Exercise brief ->
Return, exactly and in full, the lines of the records below starting at the one with "把本地的master分支和远程的master分支关联起来" and ending at the one with "--exec <receive-pack>", and no other lines.

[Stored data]

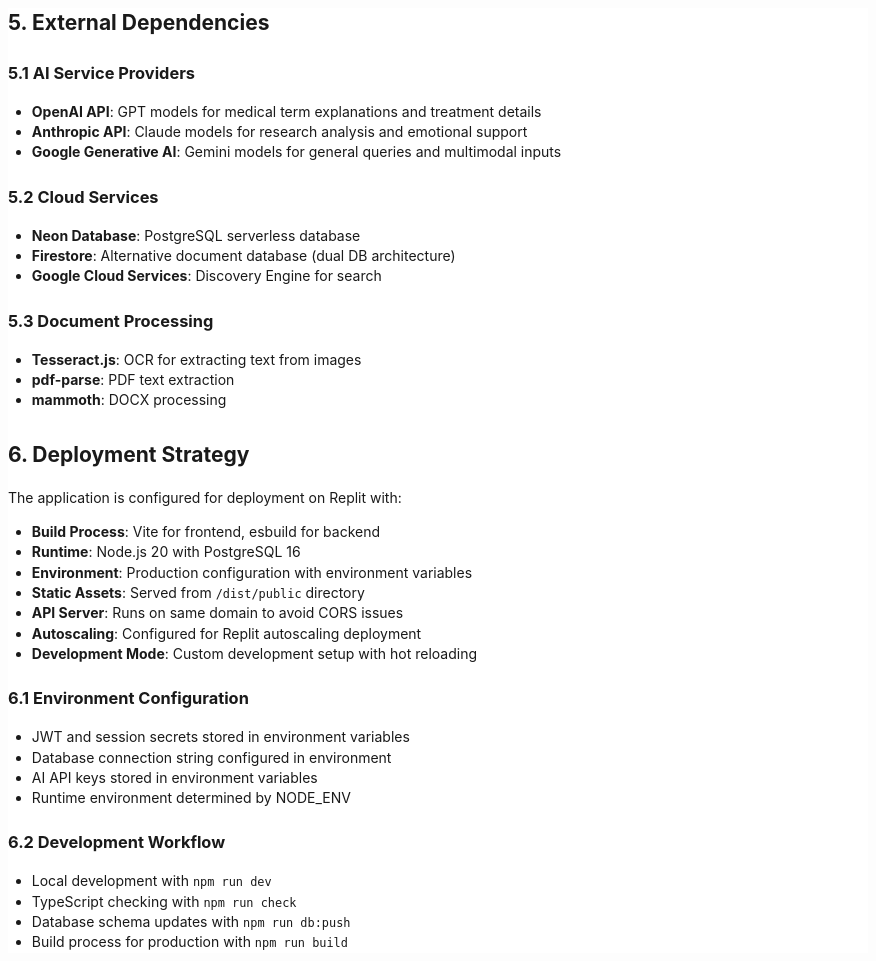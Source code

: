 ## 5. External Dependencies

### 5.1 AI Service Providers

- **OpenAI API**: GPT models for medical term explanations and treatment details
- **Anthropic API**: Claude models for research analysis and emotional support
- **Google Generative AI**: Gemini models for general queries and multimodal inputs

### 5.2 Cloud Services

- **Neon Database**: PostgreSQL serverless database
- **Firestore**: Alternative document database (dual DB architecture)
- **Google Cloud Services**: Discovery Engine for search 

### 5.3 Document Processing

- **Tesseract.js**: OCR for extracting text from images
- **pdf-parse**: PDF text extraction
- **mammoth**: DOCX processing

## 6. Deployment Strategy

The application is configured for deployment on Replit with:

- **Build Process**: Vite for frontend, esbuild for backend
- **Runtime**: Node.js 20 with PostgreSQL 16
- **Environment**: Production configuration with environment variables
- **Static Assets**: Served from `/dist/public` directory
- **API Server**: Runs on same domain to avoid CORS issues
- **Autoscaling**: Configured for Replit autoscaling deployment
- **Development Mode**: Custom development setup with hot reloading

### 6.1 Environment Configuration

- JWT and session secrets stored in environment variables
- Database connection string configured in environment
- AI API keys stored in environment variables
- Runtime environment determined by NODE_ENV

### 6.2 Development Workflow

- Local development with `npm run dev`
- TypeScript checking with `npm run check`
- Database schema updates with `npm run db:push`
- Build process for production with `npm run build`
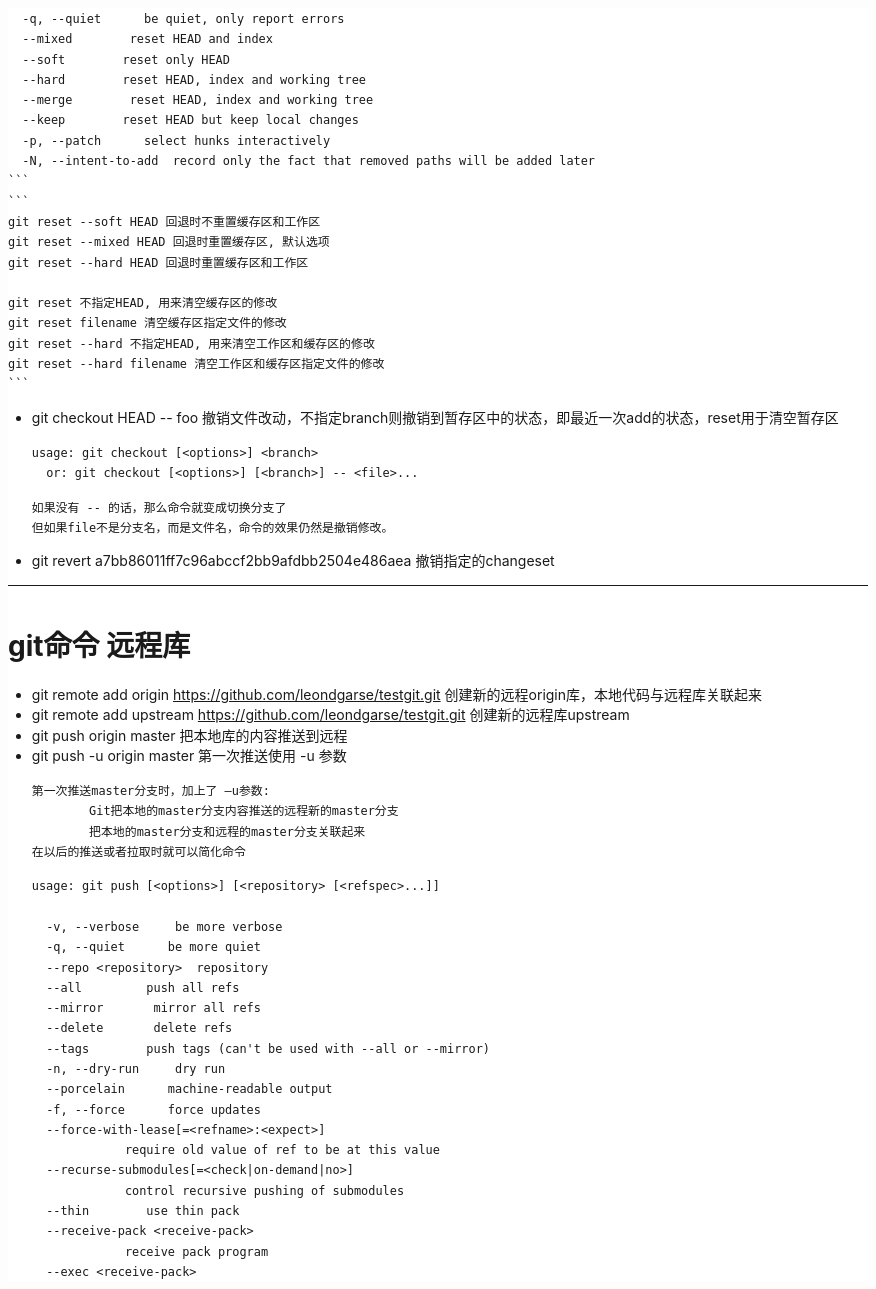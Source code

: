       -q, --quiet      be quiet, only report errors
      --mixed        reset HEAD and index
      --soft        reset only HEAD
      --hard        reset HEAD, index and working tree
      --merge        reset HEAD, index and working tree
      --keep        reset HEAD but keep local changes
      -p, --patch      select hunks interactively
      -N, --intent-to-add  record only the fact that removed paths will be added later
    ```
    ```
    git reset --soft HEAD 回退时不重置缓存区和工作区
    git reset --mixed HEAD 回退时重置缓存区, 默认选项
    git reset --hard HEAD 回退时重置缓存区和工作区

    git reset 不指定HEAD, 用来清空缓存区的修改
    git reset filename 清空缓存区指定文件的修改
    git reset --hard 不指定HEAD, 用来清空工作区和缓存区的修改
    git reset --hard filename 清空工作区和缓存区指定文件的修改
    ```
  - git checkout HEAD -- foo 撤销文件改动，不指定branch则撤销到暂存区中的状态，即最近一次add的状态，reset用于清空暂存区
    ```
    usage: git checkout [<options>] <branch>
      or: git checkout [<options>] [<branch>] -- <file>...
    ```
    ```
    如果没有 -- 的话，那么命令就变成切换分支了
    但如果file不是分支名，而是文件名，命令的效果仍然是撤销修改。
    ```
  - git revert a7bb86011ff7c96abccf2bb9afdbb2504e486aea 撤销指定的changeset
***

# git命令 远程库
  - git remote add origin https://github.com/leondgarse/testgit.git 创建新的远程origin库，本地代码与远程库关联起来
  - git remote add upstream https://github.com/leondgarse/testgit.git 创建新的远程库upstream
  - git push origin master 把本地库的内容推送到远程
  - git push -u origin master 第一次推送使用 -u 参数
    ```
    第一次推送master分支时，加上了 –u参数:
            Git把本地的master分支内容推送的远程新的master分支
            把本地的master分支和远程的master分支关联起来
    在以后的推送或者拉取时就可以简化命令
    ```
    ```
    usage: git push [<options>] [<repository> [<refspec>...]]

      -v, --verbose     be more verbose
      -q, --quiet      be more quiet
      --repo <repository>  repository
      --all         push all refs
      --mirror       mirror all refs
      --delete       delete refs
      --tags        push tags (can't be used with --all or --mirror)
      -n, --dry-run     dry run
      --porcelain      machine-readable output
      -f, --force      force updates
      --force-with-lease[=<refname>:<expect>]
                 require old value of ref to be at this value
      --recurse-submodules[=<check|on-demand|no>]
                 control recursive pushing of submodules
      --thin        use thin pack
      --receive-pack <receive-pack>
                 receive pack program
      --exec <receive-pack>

==

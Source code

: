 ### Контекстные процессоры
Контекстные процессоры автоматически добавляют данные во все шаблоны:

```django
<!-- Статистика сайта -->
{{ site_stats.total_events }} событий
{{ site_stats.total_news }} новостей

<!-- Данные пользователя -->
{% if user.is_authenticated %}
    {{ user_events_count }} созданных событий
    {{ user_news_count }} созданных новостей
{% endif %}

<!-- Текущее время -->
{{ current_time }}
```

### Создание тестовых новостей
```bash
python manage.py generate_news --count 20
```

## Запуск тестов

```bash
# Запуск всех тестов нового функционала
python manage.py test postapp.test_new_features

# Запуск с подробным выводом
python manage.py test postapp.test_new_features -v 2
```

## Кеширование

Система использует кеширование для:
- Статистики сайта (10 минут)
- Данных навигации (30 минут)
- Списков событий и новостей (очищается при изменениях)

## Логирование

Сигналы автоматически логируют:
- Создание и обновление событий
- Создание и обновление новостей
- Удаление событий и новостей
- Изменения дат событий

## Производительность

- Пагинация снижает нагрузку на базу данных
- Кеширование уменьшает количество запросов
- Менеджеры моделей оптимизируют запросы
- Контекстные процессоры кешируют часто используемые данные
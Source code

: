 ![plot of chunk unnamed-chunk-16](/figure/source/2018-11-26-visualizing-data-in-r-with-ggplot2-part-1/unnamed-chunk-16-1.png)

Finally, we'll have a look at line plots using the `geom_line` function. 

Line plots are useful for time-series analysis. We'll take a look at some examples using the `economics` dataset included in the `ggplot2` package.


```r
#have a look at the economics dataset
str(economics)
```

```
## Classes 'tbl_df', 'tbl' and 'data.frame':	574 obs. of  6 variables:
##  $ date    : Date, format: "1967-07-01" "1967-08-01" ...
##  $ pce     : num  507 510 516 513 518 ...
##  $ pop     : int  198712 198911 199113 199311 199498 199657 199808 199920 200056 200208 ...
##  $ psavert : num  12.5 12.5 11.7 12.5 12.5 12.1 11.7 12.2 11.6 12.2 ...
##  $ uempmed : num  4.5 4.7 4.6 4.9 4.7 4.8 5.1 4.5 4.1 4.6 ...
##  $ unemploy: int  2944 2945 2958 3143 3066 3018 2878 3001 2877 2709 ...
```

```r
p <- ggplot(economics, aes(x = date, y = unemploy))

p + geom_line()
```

Reply to the exercise ->
            把本地的master分支和远程的master分支关联起来
    在以后的推送或者拉取时就可以简化命令
    ```
    ```
    usage: git push [<options>] [<repository> [<refspec>...]]

      -v, --verbose     be more verbose
      -q, --quiet      be more quiet
      --repo <repository>  repository
      --all         push all refs
      --mirror       mirror all refs
      --delete       delete refs
      --tags        push tags (can't be used with --all or --mirror)
      -n, --dry-run     dry run
      --porcelain      machine-readable output
      -f, --force      force updates
      --force-with-lease[=<refname>:<expect>]
                 require old value of ref to be at this value
      --recurse-submodules[=<check|on-demand|no>]
                 control recursive pushing of submodules
      --thin        use thin pack
      --receive-pack <receive-pack>
                 receive pack program
      --exec <receive-pack>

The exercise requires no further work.